東京オリンピックの余韻もさめやらぬうち、もう冬季の北京オリンピックです。
まるで2年もタイムリープしてしまったかのような感覚です。
デルタも大分落ち着いてはきましたが、オミクロンも油断なさらぬよう、くれぐれもお体お気をつけください。


令和4年、今年の寅年にちなんだこの絵は葛飾北斎の「雪中虎図」と言われる浮世絵です。
「嘉永二己酉寅の月 画狂老人卍老人筆 齢九十歳」との署名があります。
寅の月とは、三月のことで、この画を描いたあと4月18日に北斎は満年齢八十八歳、死去したそうです。
北斎は死の直前、「天我をして五年の命を保たしめば、真正の画工となるを得べし」と言ったといわれています。
辞世の句は「ひと魂でゆく気散じや夏の原」です。
絵師の道を追求し続けた北斎が、死んだ後は人魂となって夏の草原をのんびりと飛んでゆこうと詠んでいます。
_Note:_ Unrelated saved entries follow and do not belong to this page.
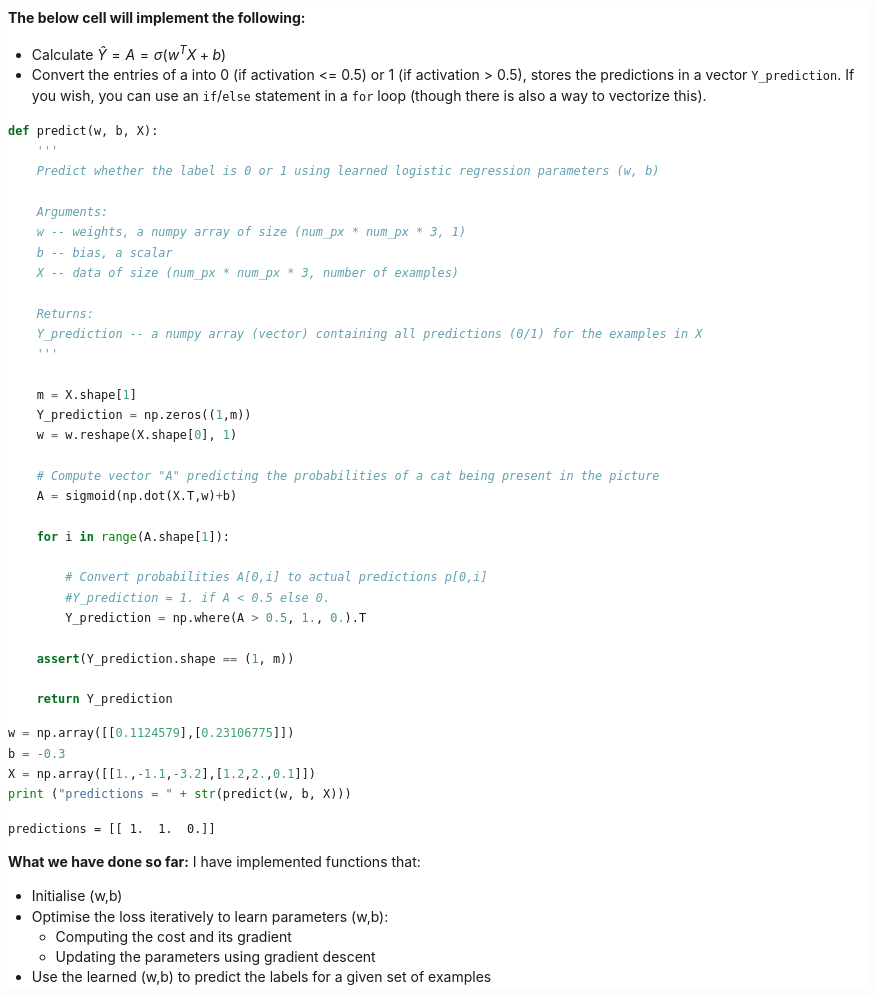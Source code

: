 **The below cell will implement the following:**
- Calculate $\hat{Y} = A = \sigma(w^T X + b)$
- Convert the entries of a into 0 (if activation <= 0.5) or 1 (if activation > 0.5), stores the predictions in a vector `Y_prediction`. If you wish, you can use an `if`/`else` statement in a `for` loop (though there is also a way to vectorize this).


```python
def predict(w, b, X):
    '''
    Predict whether the label is 0 or 1 using learned logistic regression parameters (w, b)

    Arguments:
    w -- weights, a numpy array of size (num_px * num_px * 3, 1)
    b -- bias, a scalar
    X -- data of size (num_px * num_px * 3, number of examples)

    Returns:
    Y_prediction -- a numpy array (vector) containing all predictions (0/1) for the examples in X
    '''

    m = X.shape[1]
    Y_prediction = np.zeros((1,m))
    w = w.reshape(X.shape[0], 1)

    # Compute vector "A" predicting the probabilities of a cat being present in the picture
    A = sigmoid(np.dot(X.T,w)+b)

    for i in range(A.shape[1]):

        # Convert probabilities A[0,i] to actual predictions p[0,i]
        #Y_prediction = 1. if A < 0.5 else 0.
        Y_prediction = np.where(A > 0.5, 1., 0.).T

    assert(Y_prediction.shape == (1, m))

    return Y_prediction
```


```python
w = np.array([[0.1124579],[0.23106775]])
b = -0.3
X = np.array([[1.,-1.1,-3.2],[1.2,2.,0.1]])
print ("predictions = " + str(predict(w, b, X)))
```

    predictions = [[ 1.  1.  0.]]


**What we have done so far:**
I have implemented functions that:
- Initialise (w,b)
- Optimise the loss iteratively to learn parameters (w,b):
    - Computing the cost and its gradient
    - Updating the parameters using gradient descent
- Use the learned (w,b) to predict the labels for a given set of examples
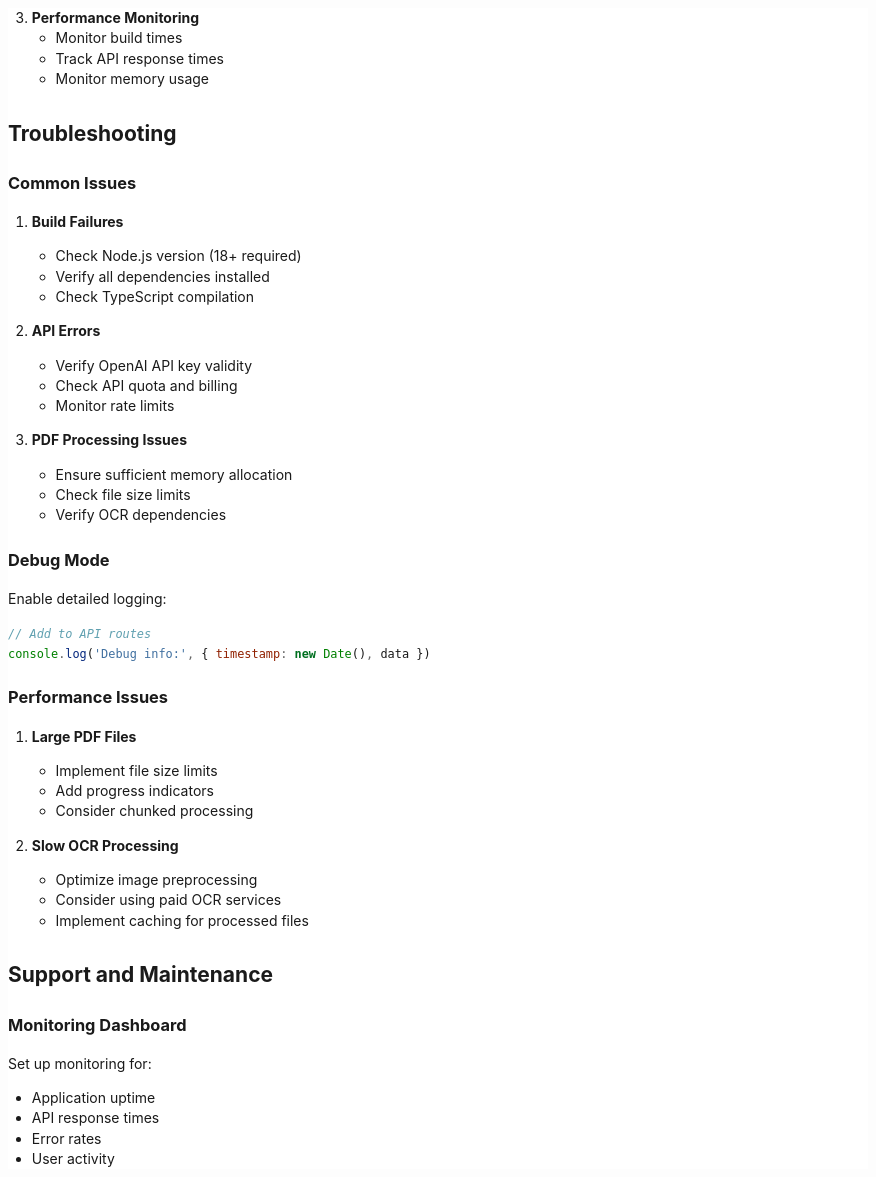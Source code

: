 3. **Performance Monitoring**
   - Monitor build times
   - Track API response times
   - Monitor memory usage

## Troubleshooting

### Common Issues

1. **Build Failures**
   - Check Node.js version (18+ required)
   - Verify all dependencies installed
   - Check TypeScript compilation

2. **API Errors**
   - Verify OpenAI API key validity
   - Check API quota and billing
   - Monitor rate limits

3. **PDF Processing Issues**
   - Ensure sufficient memory allocation
   - Check file size limits
   - Verify OCR dependencies

### Debug Mode

Enable detailed logging:
```javascript
// Add to API routes
console.log('Debug info:', { timestamp: new Date(), data })
```

### Performance Issues

1. **Large PDF Files**
   - Implement file size limits
   - Add progress indicators
   - Consider chunked processing

2. **Slow OCR Processing**
   - Optimize image preprocessing
   - Consider using paid OCR services
   - Implement caching for processed files

## Support and Maintenance

### Monitoring Dashboard

Set up monitoring for:
- Application uptime
- API response times
- Error rates
- User activity
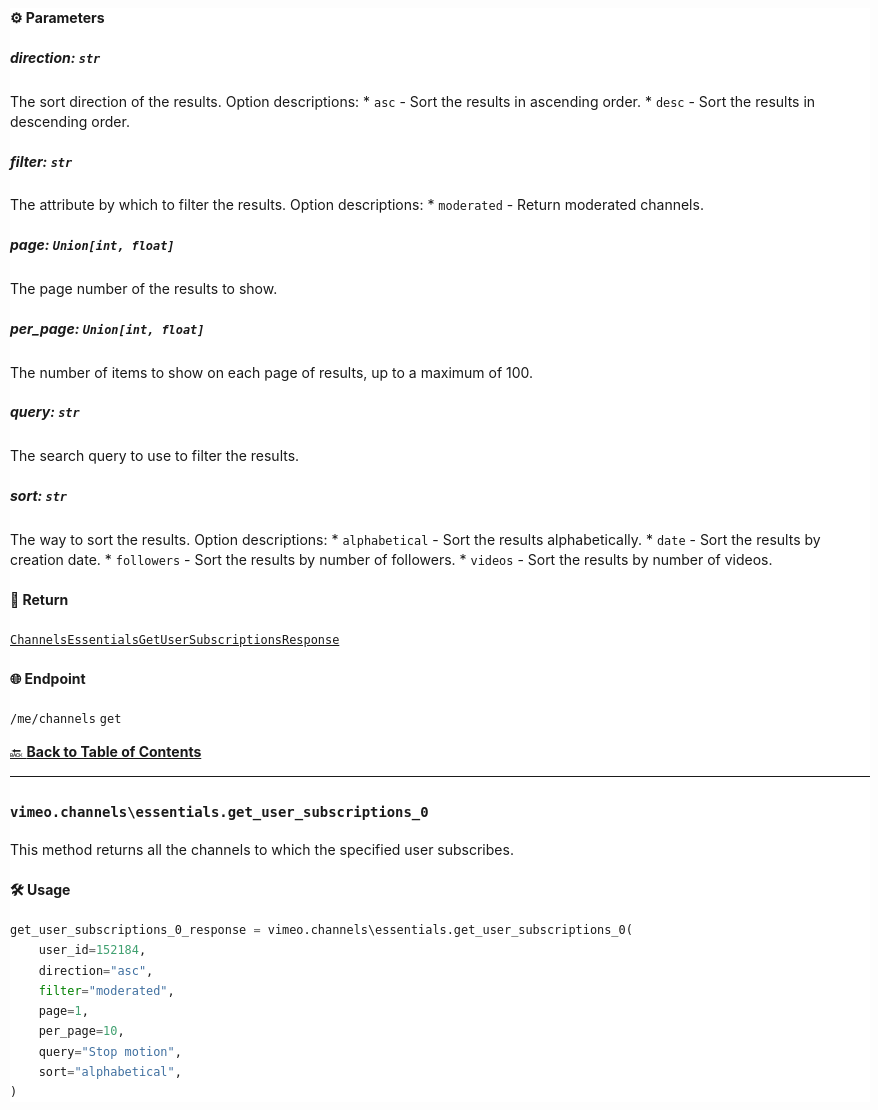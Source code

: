 #### ⚙️ Parameters<a id="⚙️-parameters"></a>

##### direction: `str`<a id="direction-str"></a>

The sort direction of the results.  Option descriptions:  * `asc` - Sort the results in ascending order.  * `desc` - Sort the results in descending order. 

##### filter: `str`<a id="filter-str"></a>

The attribute by which to filter the results.  Option descriptions:  * `moderated` - Return moderated channels. 

##### page: `Union[int, float]`<a id="page-unionint-float"></a>

The page number of the results to show.

##### per_page: `Union[int, float]`<a id="per_page-unionint-float"></a>

The number of items to show on each page of results, up to a maximum of 100.

##### query: `str`<a id="query-str"></a>

The search query to use to filter the results.

##### sort: `str`<a id="sort-str"></a>

The way to sort the results.  Option descriptions:  * `alphabetical` - Sort the results alphabetically.  * `date` - Sort the results by creation date.  * `followers` - Sort the results by number of followers.  * `videos` - Sort the results by number of videos. 

#### 🔄 Return<a id="🔄-return"></a>

[`ChannelsEssentialsGetUserSubscriptionsResponse`](./vimeo_python_sdk/pydantic/channels_essentials_get_user_subscriptions_response.py)

#### 🌐 Endpoint<a id="🌐-endpoint"></a>

`/me/channels` `get`

[🔙 **Back to Table of Contents**](#table-of-contents)

---

### `vimeo.channels\essentials.get_user_subscriptions_0`<a id="vimeochannelsessentialsget_user_subscriptions_0"></a>

This method returns all the channels to which the specified user subscribes.

#### 🛠️ Usage<a id="🛠️-usage"></a>

```python
get_user_subscriptions_0_response = vimeo.channels\essentials.get_user_subscriptions_0(
    user_id=152184,
    direction="asc",
    filter="moderated",
    page=1,
    per_page=10,
    query="Stop motion",
    sort="alphabetical",
)
```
景色の雪は、笹竹の葉先しか目えないほどの雪が積もり、雪はボタ雪のように見えます。
その雪はなぜか神秘的で、わずかに透けるその感じは人魂か、もしくは無数の夢のようにも感じます。
その雪の降る中、虎の皮膚は縞までもチョコレートの様に溶けるほど熱を帯た体毛に、足裏が裏返るほど踊るような手足に力をみなぎらせ、尾をくねらせ、前へ上へと駆け回り、その顔は自信に満ち、笑みを浮かべています。
景色の冷たいはずの降り積もる雪とは対照的に、この絵には暑い熱が伝わってきます。

虎の姿は、北斎が最後に残した彼自身の魂の自画像とも言われています。
高齢で、しかも死の直前でもなお、こういう境地でいられた北斎の人間力に感嘆します。

干支はそれぞれに意味があるそうです。
2022年の「壬寅(みずのえ・とら)」は「陽気を孕み、春の胎動を助く」、冬が厳しいほど春の芽吹きは生命力に溢れ、華々しく生まれる年になるということらしいです。